# TASK DETAILS
Only lines with the word "format" are needed; collect each of them from the listing below.

(Beginning of SOURCE DATA)

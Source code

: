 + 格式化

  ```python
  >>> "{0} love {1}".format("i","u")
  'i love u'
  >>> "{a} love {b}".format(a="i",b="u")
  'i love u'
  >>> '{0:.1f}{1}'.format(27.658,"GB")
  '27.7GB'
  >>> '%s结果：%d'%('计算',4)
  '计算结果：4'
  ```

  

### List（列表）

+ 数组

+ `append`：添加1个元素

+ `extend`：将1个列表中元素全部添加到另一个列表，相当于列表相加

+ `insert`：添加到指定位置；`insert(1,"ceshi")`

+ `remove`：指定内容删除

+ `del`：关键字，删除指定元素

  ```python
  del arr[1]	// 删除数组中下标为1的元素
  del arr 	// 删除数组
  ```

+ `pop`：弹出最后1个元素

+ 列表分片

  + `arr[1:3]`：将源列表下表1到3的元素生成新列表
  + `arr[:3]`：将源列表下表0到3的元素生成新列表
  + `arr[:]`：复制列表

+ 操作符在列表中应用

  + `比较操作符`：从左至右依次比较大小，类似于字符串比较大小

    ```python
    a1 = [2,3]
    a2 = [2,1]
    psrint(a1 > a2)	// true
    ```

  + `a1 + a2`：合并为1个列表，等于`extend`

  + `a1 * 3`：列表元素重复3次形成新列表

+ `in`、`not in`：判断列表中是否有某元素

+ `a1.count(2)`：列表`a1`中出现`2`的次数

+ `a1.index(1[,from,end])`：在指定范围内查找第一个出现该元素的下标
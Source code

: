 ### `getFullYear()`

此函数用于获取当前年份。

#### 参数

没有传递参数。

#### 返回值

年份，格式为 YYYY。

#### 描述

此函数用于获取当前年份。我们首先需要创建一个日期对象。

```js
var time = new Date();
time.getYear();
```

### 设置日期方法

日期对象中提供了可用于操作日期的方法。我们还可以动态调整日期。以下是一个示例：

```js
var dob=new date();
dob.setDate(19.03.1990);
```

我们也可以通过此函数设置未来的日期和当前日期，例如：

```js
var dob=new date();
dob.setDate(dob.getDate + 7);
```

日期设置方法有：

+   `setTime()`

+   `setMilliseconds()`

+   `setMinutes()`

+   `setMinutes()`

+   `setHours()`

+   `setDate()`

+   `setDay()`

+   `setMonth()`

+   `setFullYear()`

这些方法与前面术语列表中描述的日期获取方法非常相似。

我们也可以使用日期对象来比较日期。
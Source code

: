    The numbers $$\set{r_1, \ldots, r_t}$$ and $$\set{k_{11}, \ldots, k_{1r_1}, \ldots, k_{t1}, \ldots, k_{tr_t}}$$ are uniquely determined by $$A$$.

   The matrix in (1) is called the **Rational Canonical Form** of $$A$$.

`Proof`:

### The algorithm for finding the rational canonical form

(End of SOURCE DATA)

# EXERCISE RESPONSE
  >>> "{0} love {1}".format("i","u")
  >>> "{a} love {b}".format(a="i",b="u")
  >>> '{0:.1f}{1}'.format(27.658,"GB")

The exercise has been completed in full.